### Dataset entries
[Start of Attachment]

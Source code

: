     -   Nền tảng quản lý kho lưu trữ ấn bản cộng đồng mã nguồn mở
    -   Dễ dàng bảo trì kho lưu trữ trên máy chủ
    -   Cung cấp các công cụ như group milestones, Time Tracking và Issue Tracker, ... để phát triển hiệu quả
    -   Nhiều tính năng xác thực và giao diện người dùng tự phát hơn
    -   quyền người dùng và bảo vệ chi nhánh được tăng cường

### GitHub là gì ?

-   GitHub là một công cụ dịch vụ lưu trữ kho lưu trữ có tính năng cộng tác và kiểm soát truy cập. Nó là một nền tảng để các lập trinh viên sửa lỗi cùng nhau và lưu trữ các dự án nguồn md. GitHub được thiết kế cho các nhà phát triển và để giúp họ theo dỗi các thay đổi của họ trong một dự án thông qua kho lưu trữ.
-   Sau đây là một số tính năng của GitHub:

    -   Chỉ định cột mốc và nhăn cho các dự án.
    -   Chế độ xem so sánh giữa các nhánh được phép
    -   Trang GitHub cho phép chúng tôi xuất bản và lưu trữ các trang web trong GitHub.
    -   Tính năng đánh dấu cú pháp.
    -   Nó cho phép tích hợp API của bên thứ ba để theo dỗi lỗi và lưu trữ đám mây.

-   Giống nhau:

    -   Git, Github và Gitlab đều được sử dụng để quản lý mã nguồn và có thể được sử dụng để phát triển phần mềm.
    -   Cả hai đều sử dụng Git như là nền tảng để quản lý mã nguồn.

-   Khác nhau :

[End of Attachment]

### INSTRUCTIONS TO FOLLOW
The required answer is each line of the data in which the word "công" appears.

### SOLUTION FOR THIS EXERCISE
    -   Cung cấp các công cụ như group milestones, Time Tracking và Issue Tracker, ... để phát triển hiệu quả
-   GitHub là một công cụ dịch vụ lưu trữ kho lưu trữ có tính năng cộng tác và kiểm soát truy cập. Nó là một nền tảng để các lập trinh viên sửa lỗi cùng nhau và lưu trữ các dự án nguồn md. GitHub được thiết kế cho các nhà phát triển và để giúp họ theo dỗi các thay đổi của họ trong một dự án thông qua kho lưu trữ.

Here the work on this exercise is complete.